La relation de travail résultant de la mise à disposition d’un salarié par un groupement d’employeurs ne peut pas être requalifiée en contrat de travail à durée indéterminée auprès de l’entreprise adhérente.
Les groupements d’employeurs, constitués sons forme d’associations ou de sociétés coopératives, embauchent des salariés afin de les mettre à la disposition de leurs entreprises adhérentes. Ce prêt de main-d’œuvre peut-il faire l’objet d’une requalification en contrat à durée indéterminée (CDI) auprès de l’entreprise adhérente ? Non, vient de répondre la Cour de cassation.
Dans cette affaire, une entreprise avait eu recours à un intérimaire via une entreprise de travail temporaire dans le cadre de plusieurs contrats de mission pour une durée de près d’un an. Environ un an et demi plus tard, elle avait fait appel au même salarié mais cette fois via un groupement d’employeurs dont elle était adhérente. Quelques mois après la fin de sa dernière mission, le salarié avait saisi la justice afin de voir requalifier en contrat à durée indéterminée (CDI) auprès de cette entreprise l’ensemble des contrats de mission et des contrats conclus via le groupement d’employeurs.

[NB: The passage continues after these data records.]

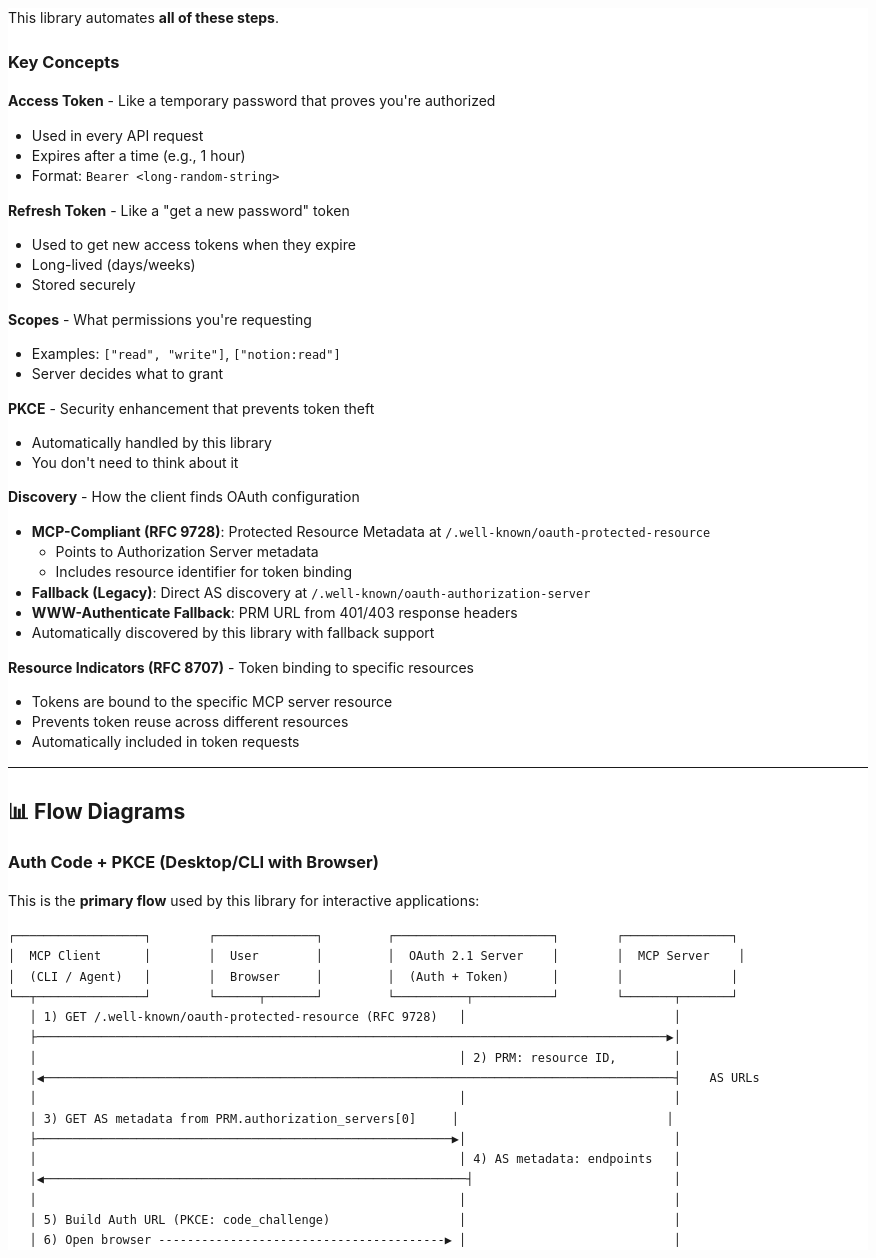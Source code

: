 This library automates **all of these steps**.

### Key Concepts

**Access Token** - Like a temporary password that proves you're authorized
- Used in every API request
- Expires after a time (e.g., 1 hour)
- Format: `Bearer <long-random-string>`

**Refresh Token** - Like a "get a new password" token
- Used to get new access tokens when they expire
- Long-lived (days/weeks)
- Stored securely

**Scopes** - What permissions you're requesting
- Examples: `["read", "write"]`, `["notion:read"]`
- Server decides what to grant

**PKCE** - Security enhancement that prevents token theft
- Automatically handled by this library
- You don't need to think about it

**Discovery** - How the client finds OAuth configuration
- **MCP-Compliant (RFC 9728)**: Protected Resource Metadata at `/.well-known/oauth-protected-resource`
  - Points to Authorization Server metadata
  - Includes resource identifier for token binding
- **Fallback (Legacy)**: Direct AS discovery at `/.well-known/oauth-authorization-server`
- **WWW-Authenticate Fallback**: PRM URL from 401/403 response headers
- Automatically discovered by this library with fallback support

**Resource Indicators (RFC 8707)** - Token binding to specific resources
- Tokens are bound to the specific MCP server resource
- Prevents token reuse across different resources
- Automatically included in token requests

---

## 📊 Flow Diagrams

### Auth Code + PKCE (Desktop/CLI with Browser)

This is the **primary flow** used by this library for interactive applications:

```
┌──────────────────┐        ┌──────────────┐         ┌──────────────────────┐        ┌───────────────┐
│  MCP Client      │        │  User        │         │  OAuth 2.1 Server    │        │  MCP Server    │
│  (CLI / Agent)   │        │  Browser     │         │  (Auth + Token)      │        │               │
└──┬───────────────┘        └──────┬───────┘         └──────────┬───────────┘        └───────┬───────┘
   │ 1) GET /.well-known/oauth-protected-resource (RFC 9728)   │                             │
   ├────────────────────────────────────────────────────────────────────────────────────────▶│
   │                                                           │ 2) PRM: resource ID,        │
   │◀────────────────────────────────────────────────────────────────────────────────────────┤    AS URLs
   │                                                           │                             │
   │ 3) GET AS metadata from PRM.authorization_servers[0]     │                             │
   ├──────────────────────────────────────────────────────────▶│                             │
   │                                                           │ 4) AS metadata: endpoints   │
   │◀───────────────────────────────────────────────────────────┤                            │
   │                                                           │                             │
   │ 5) Build Auth URL (PKCE: code_challenge)                  │                             │
   │ 6) Open browser ----------------------------------------▶ │                             │
```
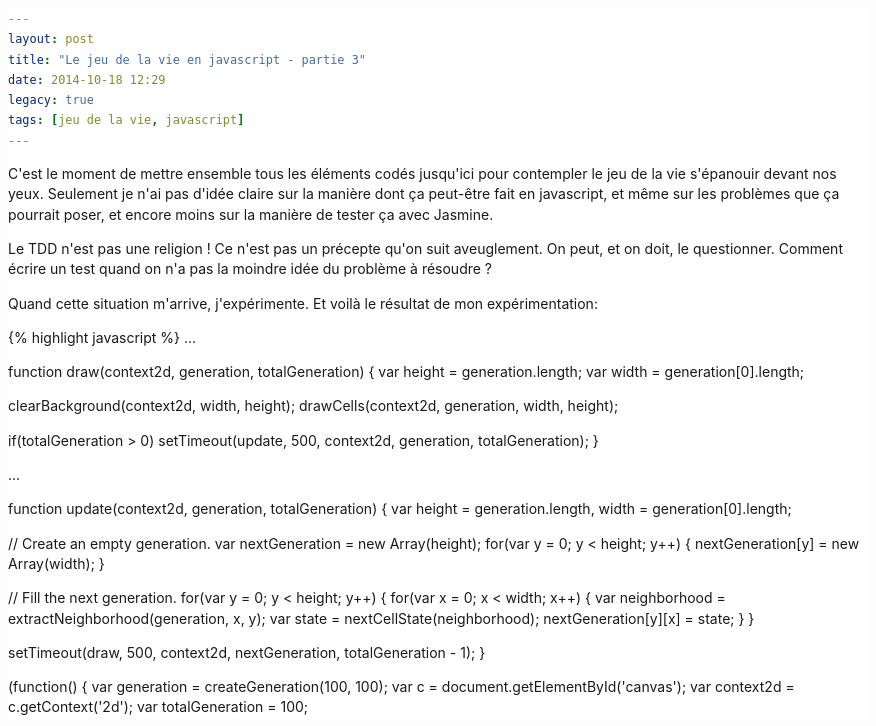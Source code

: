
 ```yaml
---
layout: post
title: "Le jeu de la vie en javascript - partie 3"
date: 2014-10-18 12:29
legacy: true
tags: [jeu de la vie, javascript]
---
```




C'est le moment de mettre ensemble tous les éléments codés jusqu'ici pour
contempler le jeu de la vie s'épanouir devant nos yeux.
Seulement je n'ai pas d'idée claire sur la manière dont ça peut-être fait
en javascript, et même sur les problèmes que ça pourrait poser, et encore
moins sur la manière de tester ça avec Jasmine.

Le TDD n'est pas une religion ! Ce n'est pas un précepte qu'on suit
aveuglement. On peut, et on doit, le questionner. Comment écrire un test quand
on n'a pas la moindre idée du problème à résoudre ?



Quand cette situation m'arrive, j'expérimente. Et voilà le résultat de mon
expérimentation:

{% highlight javascript %}
...

function draw(context2d, generation, totalGeneration) {
  var height = generation.length;
  var width = generation[0].length;

  clearBackground(context2d, width, height);
  drawCells(context2d, generation, width, height);

  if(totalGeneration > 0)
    setTimeout(update, 500, context2d, generation, totalGeneration);
}

...

function update(context2d, generation, totalGeneration) {
  var height = generation.length,
      width = generation[0].length;

  // Create an empty generation.
  var nextGeneration = new Array(height);
  for(var y = 0; y < height; y++) {
    nextGeneration[y] = new Array(width);
  }

  // Fill the next generation.
  for(var y = 0; y < height; y++) {
    for(var x = 0; x < width; x++) {
      var neighborhood = extractNeighborhood(generation, x, y);
      var state = nextCellState(neighborhood);
      nextGeneration[y][x] = state;
    }
  }

  setTimeout(draw, 500, context2d, nextGeneration, totalGeneration - 1);
}

(function() {
  var generation = createGeneration(100, 100);
  var c = document.getElementById('canvas');
  var context2d = c.getContext('2d');
  var totalGeneration = 100;
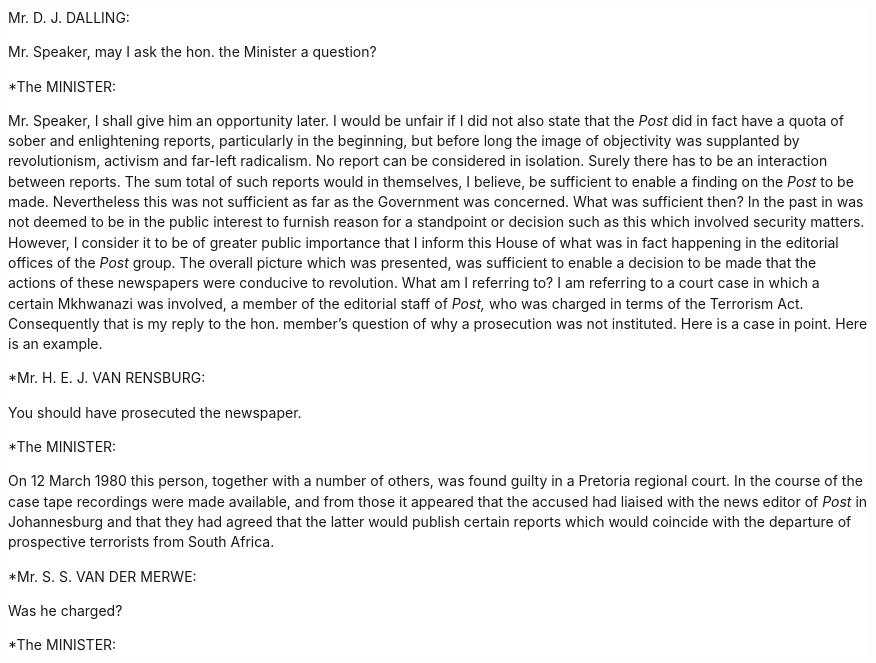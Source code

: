 <speech by="#dalling">

<from>Mr. <person refersTo="hansard_za">D. J. DALLING</person>:</from>

<p>Mr. Speaker, may I ask the hon. the Minister a question?</p>

</speech>

<speech by="#minister">

<from>*The <person refersTo="hansard_za">MINISTER</person>:</from>

<p>Mr. Speaker, I shall give him an opportunity later. I would be unfair if I did not also state that the <i>Post</i> did in fact have a quota of sober and enlightening reports, particularly in the beginning, but before long the image of objectivity was supplanted by revolutionism, activism and far-left radicalism. No report can be considered in isolation. Surely there has to be an interaction between reports. The sum total of such reports would in themselves, I believe, be sufficient to enable a finding on the <i>Post</i> to be made. Nevertheless this was not sufficient as far as the Government was concerned. What was sufficient then? In the past in was not deemed to be in the public interest to furnish reason for a standpoint or decision such as this which involved security matters. However, I consider it to be of greater public importance that I inform this House of what was in fact happening in the editorial offices of the <i>Post</i> group. The overall picture which was presented, was sufficient to enable a decision to be made that the actions of these newspapers were conducive to revolution. What am I referring to? I am referring to a court case in which a certain Mkhwanazi was involved, a member of the editorial staff of <i>Post,</i> who was charged in terms of the Terrorism Act. Consequently that is my reply to the hon. member&#x2019;s question of why a prosecution was not instituted. Here is a case in point. Here is an example.</p>

</speech>

<speech by="#van_rensburg">

<from>*Mr. <person refersTo="hansard_za">H. E. J. VAN RENSBURG</person>:</from>

<p>You should have prosecuted the newspaper.</p>

</speech>

<speech by="#minister">

<from>*The <person refersTo="hansard_za">MINISTER</person>:</from>

<p>On 12 March 1980 this person, together with a number of others, was found guilty in a Pretoria regional court. In the course of the case tape recordings were made available, and from those it appeared that the accused had liaised with the news editor of <i>Post</i> in Johannesburg and that they had agreed that the latter would publish certain reports which would coincide with the departure of prospective terrorists from South Africa.</p>

</speech>

<speech by="#van_der_merwe">

<from>*Mr. <person refersTo="hansard_za">S. S. VAN DER MERWE</person>:</from>

<p>Was he charged?</p>

</speech>

<speech by="#minister">

<from>*The <person refersTo="hansard_za">MINISTER</person>:</from>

Pas de requalification en CDI des contrats conclus via un groupement d’employeurs
La Cour d’appel avait fait droit à cette demande. En effet, elle avait estimé que le premier contrat de mission n’était pas justifié par un accroissement temporaire d’activité au sein de l’entreprise utilisatrice, ce qui entraînait la requalification de l’ensemble de la relation contractuelle (contrats de mission et contrats conclus via le groupement d’employeurs) en un CDI débutant le 1er jour de ce contrat. Une relation contractuelle dont le terme devait s’analyser en un licenciement sans cause réelle et sérieuse ouvrant droit pour le salarié à des indemnités, notamment, de licenciement.
Mais la Cour de cassation n’a pas suivi ce raisonnement. Selon elle, le salarié mis à disposition par un groupement d’employeurs au sein d’une entreprise adhérente ne peut pas demander la requalification de son contrat en CDI auprès de cette dernière. Aussi, dans cette affaire, seuls les contrats de mission conclus avec l’entreprise de travail temporaire pouvaient faire l’objet d’une requalification en CDI.
En pratique : cette solution a eu pour effet de réduire la durée de la relation contractuelle requalifiée en CDI de 38 à 13 mois, diminuant ainsi le montant des indemnités devant être versées au salarié par l’entreprise utilisatrice.